# Alarmstufe Rot 2: Lan Spiel funktioniert plötzlich nicht mehr!



## Locutus359 (27. Dezember 2013)

*Alarmstufe Rot 2: Lan Spiel funktioniert plötzlich nicht mehr!*

Guten Morgen liebe Community,
habe einen Fall wo man sich mal wieder denkt: "Wie kann das sein, gestern klappte es doch noch"!

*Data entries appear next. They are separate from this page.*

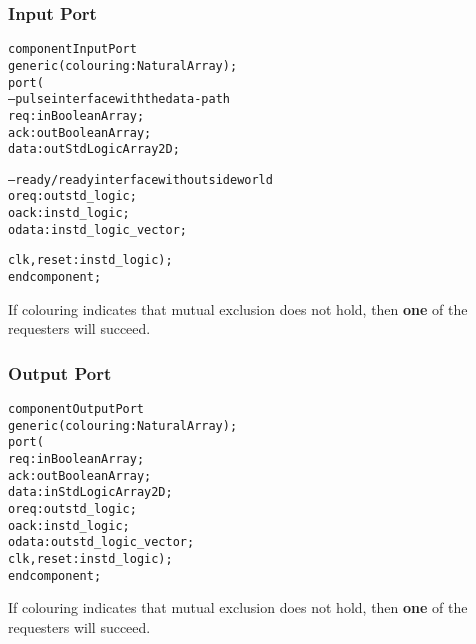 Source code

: \documentclass{beamer}
\begin{document}

\begin{frame}[fragile]
  \frametitle{Input Port}
\begin{alltt}
component InputPort
  generic (colouring: NaturalArray);
  port (
    -- pulse interface with the data-path
    req       : in  BooleanArray;
    ack       : out BooleanArray;
    data      : out StdLogicArray2D;
    
    -- ready/ready interface with outside world
    oreq       : out std_logic;
    oack       : in  std_logic;
    odata      : in  std_logic_vector;
    
    clk, reset : in  std_logic);
end component;
\end{alltt}
If colouring indicates that mutual 
exclusion does not hold, then {\bf one} of the requesters
will succeed.
\end{frame}

\begin{frame}[fragile]
  \frametitle{Output Port}
\begin{alltt}
component OutputPort
  generic (colouring: NaturalArray);
  port (
    req       : in  BooleanArray;
    ack       : out BooleanArray;
    data      : in  StdLogicArray2D;
    oreq       : out std_logic;
    oack       : in  std_logic;
    odata      : out std_logic_vector;
    clk, reset : in  std_logic);
end component;
\end{alltt}
If colouring indicates that mutual 
exclusion does not hold, then {\bf one} of the requesters
will succeed.
\end{frame}
\end{document}
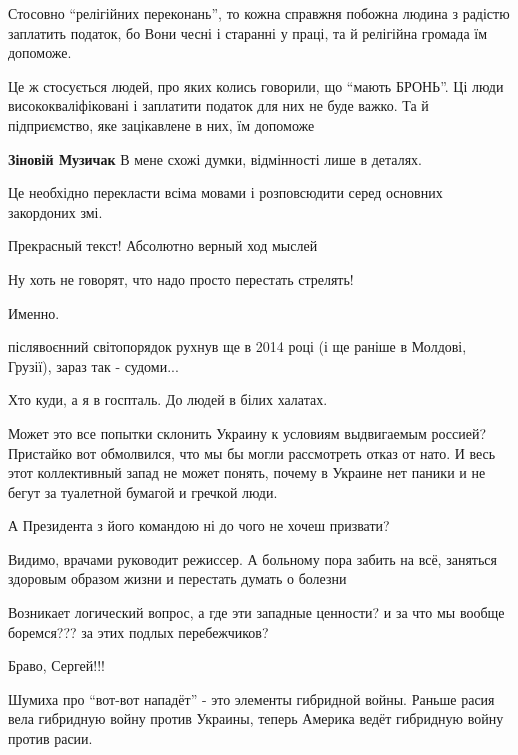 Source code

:\begin{itemize}
Стосовно \enquote{релігійних переконань}, то кожна справжня побожна людина з
радістю заплатить податок, бо Вони чесні і старанні у праці, та й релігійна
громада їм допоможе.

Це ж стосується людей, про яких колись говорили, що \enquote{мають БРОНЬ}. Ці
люди висококваліфіковані і заплатити податок для них не буде важко. Та й
підприємство, яке зацікавлене в них, їм допоможе

\textbf{Зіновій Музичак} В мене схожі думки, відмінності лише в деталях.

Це необхідно перекласти всіма мовами і розповсюдити серед основних закордоних змі.

Прекрасный текст! Абсолютно верный ход мыслей

Ну хоть не говорят, что надо просто перестать стрелять!

Именно.


післявоєнний світопорядок рухнув ще в 2014 році (і ще раніше в Молдові,
Грузії), зараз так - судоми...

Хто куди, а я в госпталь. До людей в білих халатах.


Может это все попытки склонить Украину к условиям выдвигаемым россией?
Пристайко вот обмолвился, что мы бы могли рассмотреть отказ от нато. И весь
этот коллективный запад не может понять, почему в Украине нет паники и не бегут
за туалетной бумагой и гречкой люди.


А Президента з його командою ні до чого не хочеш призвати?


Видимо, врачами руководит режиссер. А больному пора забить на всё, заняться
здоровым образом жизни и перестать думать о болезни


Возникает логический вопрос, а где эти западные ценности? и за что мы вообще
боремся??? за этих подлых перебежчиков?

Браво, Сергей!!!


Шумиха про \enquote{вот-вот нападёт} - это элементы гибридной войны. Раньше расия вела
гибридную войну против Украины, теперь Америка ведёт гибридную войну против
расии.


\end{itemize}
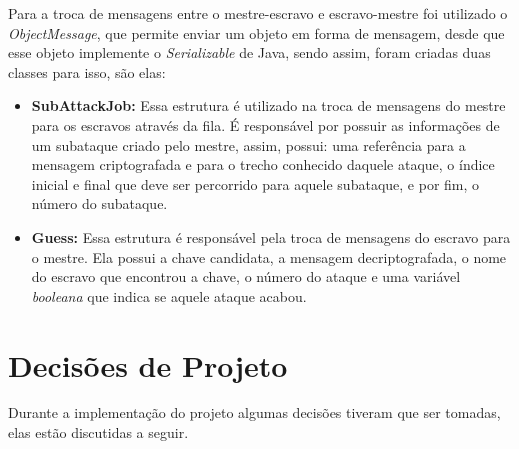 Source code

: \documentclass[
	12pt,				%
    oneside,			%
	a4paper,			%
	english,			%
	brazil,				%
	]{abntex2}
\begin{document}
Para a troca de mensagens entre o mestre-escravo e escravo-mestre foi utilizado o \textit{ObjectMessage}, que permite enviar um objeto em forma de mensagem, desde que esse objeto implemente o \textit{Serializable} de Java, sendo assim, foram criadas duas classes para isso, são elas:

\begin{itemize}

	\item \textbf{SubAttackJob:} Essa estrutura é utilizado na troca de mensagens do mestre para os escravos através da fila.
	É responsável por possuir as informações de um subataque criado pelo mestre, assim, possui: uma referência para a
	mensagem criptografada e para o trecho conhecido daquele ataque, o índice inicial e final que deve ser percorrido para
	aquele subataque, e por fim, o número do subataque.
		
	\item \textbf{Guess:} Essa estrutura é responsável pela troca de mensagens do escravo para o mestre.
	Ela possui a chave candidata, a mensagem decriptografada, o nome do escravo que encontrou a chave, o número do ataque e 
	uma variável \textit{booleana} que indica se aquele ataque acabou.
		
\end{itemize}

\section{Decisões de Projeto}
Durante a implementação do projeto algumas decisões tiveram que ser tomadas, elas estão discutidas a seguir.
\end{document}
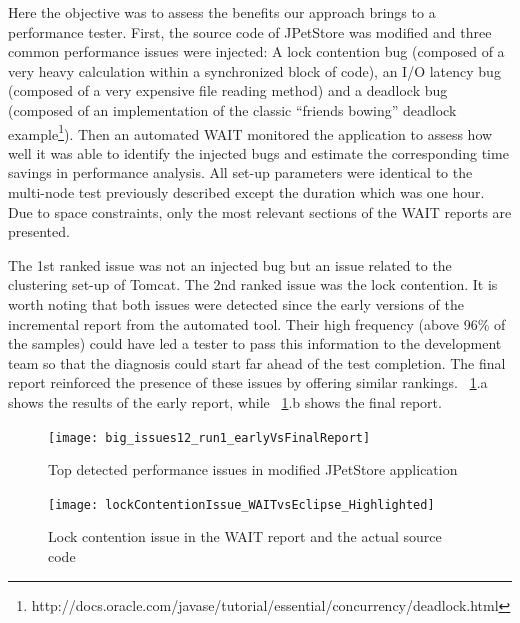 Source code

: \documentclass[runningheads,a4paper]{llncs}
\begin{document}

Here the objective was to assess the benefits our approach brings to a
performance tester. First, the source code of JPetStore was modified and three
common performance issues were injected: A lock contention bug (composed of a
very heavy calculation within a synchronized block of code), an I/O latency bug
(composed of a very expensive file reading method) and a deadlock bug (composed of 
an implementation of the classic ``friends bowing'' deadlock
example\footnote{http://docs.oracle.com/javase/tutorial/essential/concurrency/deadlock.html}).
Then an automated WAIT monitored the application to assess how well it was able
to identify the injected bugs and estimate the corresponding time savings in performance
analysis. All set-up parameters were identical to the multi-node test previously 
described except the duration which was one hour. Due to space
constraints, only the most relevant sections of the WAIT reports are presented.

The 1st ranked issue was not an injected bug but an issue related to the
clustering set-up of Tomcat.
The 2nd ranked issue was the lock
contention. It is worth noting that both issues were
detected since the early versions of the incremental report from the
automated tool. Their high frequency (above 96\% of the samples) could have
led a tester to pass this information to the development team so that the diagnosis could start far ahead
of the test completion. The final report reinforced the presence of these issues 
by offering similar rankings. \figurename ~\ref{fig_run1_bugs12}.a shows the
results of the early report, while ~\ref{fig_run1_bugs12}.b shows the final report.

\begin{figure}[!h]
\centering
\texttt{[image: big\_issues12\_run1\_earlyVsFinalReport]}
\caption{Top detected performance issues in modified JPetStore application}
\label{fig_run1_bugs12}
\end{figure}

\begin{figure}[!h]
\centering
\texttt{[image: lockContentionIssue\_WAITvsEclipse\_Highlighted]}
\caption{Lock contention issue in the WAIT report and the actual source code}
\label{fig_issue2_vs_code}
\end{figure}
\end{document}
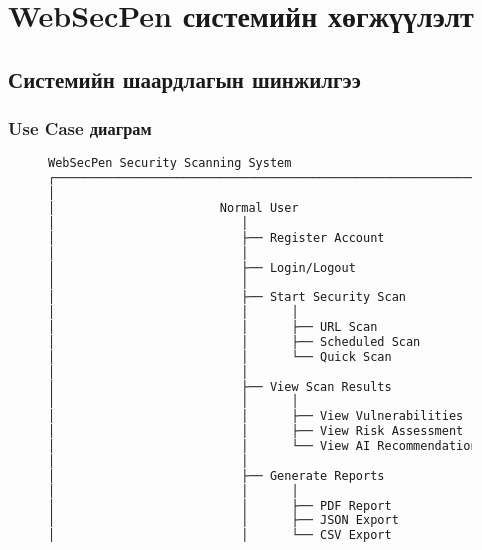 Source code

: \documentclass[main.tex]{subfiles}
\begin{document}
\section{WebSecPen системийн хөгжүүлэлт}

\subsection{Системийн шаардлагын шинжилгээ}

\subsubsection{Use Case диаграм}

\begin{figure}[h]
\centering
\begin{lstlisting}[language=bash, caption=WebSecPen системийн Use Case диаграм]
                    WebSecPen Security Scanning System
┌─────────────────────────────────────────────────────────────────┐
│                                                                 │
│                       Normal User                               │
│                          │                                      │
│                          ├── Register Account                   │
│                          │                                      │
│                          ├── Login/Logout                       │
│                          │                                      │
│                          ├── Start Security Scan               │
│                          │      │                              │
│                          │      ├── URL Scan                   │
│                          │      ├── Scheduled Scan             │
│                          │      └── Quick Scan                 │
│                          │                                      │
│                          ├── View Scan Results                 │
│                          │      │                              │
│                          │      ├── View Vulnerabilities       │
│                          │      ├── View Risk Assessment       │
│                          │      └── View AI Recommendations    │
│                          │                                      │
│                          ├── Generate Reports                  │
│                          │      │                              │
│                          │      ├── PDF Report                 │
│                          │      ├── JSON Export                │
│                          │      └── CSV Export                 │

\end{lstlisting}
\end{figure}
\end{document}
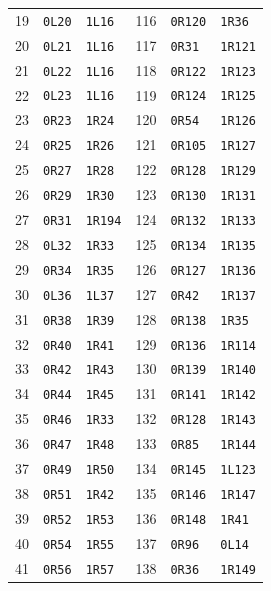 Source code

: \begin{longtable}{rllrll}
19 & \texttt{0L20} & \texttt{1L16} & 116 & \texttt{0R120} & \texttt{1R36} \\
20 & \texttt{0L21} & \texttt{1L16} & 117 & \texttt{0R31} & \texttt{1R121} \\
21 & \texttt{0L22} & \texttt{1L16} & 118 & \texttt{0R122} & \texttt{1R123} \\
22 & \texttt{0L23} & \texttt{1L16} & 119 & \texttt{0R124} & \texttt{1R125} \\
23 & \texttt{0R23} & \texttt{1R24} & 120 & \texttt{0R54} & \texttt{1R126} \\
24 & \texttt{0R25} & \texttt{1R26} & 121 & \texttt{0R105} & \texttt{1R127} \\
25 & \texttt{0R27} & \texttt{1R28} & 122 & \texttt{0R128} & \texttt{1R129} \\
26 & \texttt{0R29} & \texttt{1R30} & 123 & \texttt{0R130} & \texttt{1R131} \\
27 & \texttt{0R31} & \texttt{1R194} & 124 & \texttt{0R132} & \texttt{1R133} \\
28 & \texttt{0L32} & \texttt{1R33} & 125 & \texttt{0R134} & \texttt{1R135} \\
29 & \texttt{0R34} & \texttt{1R35} & 126 & \texttt{0R127} & \texttt{1R136} \\
30 & \texttt{0L36} & \texttt{1L37} & 127 & \texttt{0R42} & \texttt{1R137} \\
31 & \texttt{0R38} & \texttt{1R39} & 128 & \texttt{0R138} & \texttt{1R35} \\
32 & \texttt{0R40} & \texttt{1R41} & 129 & \texttt{0R136} & \texttt{1R114} \\
33 & \texttt{0R42} & \texttt{1R43} & 130 & \texttt{0R139} & \texttt{1R140} \\
34 & \texttt{0R44} & \texttt{1R45} & 131 & \texttt{0R141} & \texttt{1R142} \\
35 & \texttt{0R46} & \texttt{1R33} & 132 & \texttt{0R128} & \texttt{1R143} \\
36 & \texttt{0R47} & \texttt{1R48} & 133 & \texttt{0R85} & \texttt{1R144} \\
37 & \texttt{0R49} & \texttt{1R50} & 134 & \texttt{0R145} & \texttt{1L123} \\
38 & \texttt{0R51} & \texttt{1R42} & 135 & \texttt{0R146} & \texttt{1R147} \\
39 & \texttt{0R52} & \texttt{1R53} & 136 & \texttt{0R148} & \texttt{1R41} \\
40 & \texttt{0R54} & \texttt{1R55} & 137 & \texttt{0R96} & \texttt{0L14} \\
41 & \texttt{0R56} & \texttt{1R57} & 138 & \texttt{0R36} & \texttt{1R149} \\

\end{longtable}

Rechner 1 (Host): Dell Latitude E610: Datenträger AR2 Green Pepper Version - Patch 1.006
Rechner 2 (Client): Sony Vaio VGN-N21E: Datenträger C&C - Die ersten 10 Jahre - Patch 1.006
beide haben WinXP Prof. 32Bit

Nach 2 Wochen ohne (ihr hört schon, vorher hat alles immer tadellos gefunzt) wollten ich und meine Frau mal wieder die Säbel rasseln lassen, doch im Ladebildschirm fürs LAN-Spiel bewegte sich bei meinem nach 3/4-tel garnichts mehr und meine Frau flog mit dem Vaio ganz raus in die Lobby zurück.

Wir versuchten dann ihren Laptop als Host fürs Spiel, genau dasselbe. Bei weiteren Versuchen sagte ihr Vaio sogar ich hätte auf meinem Dell die entsprechende Multiplayer-Karte nicht drauf (kann nicht sein, habe bei beiden die gleichen Karten installiert).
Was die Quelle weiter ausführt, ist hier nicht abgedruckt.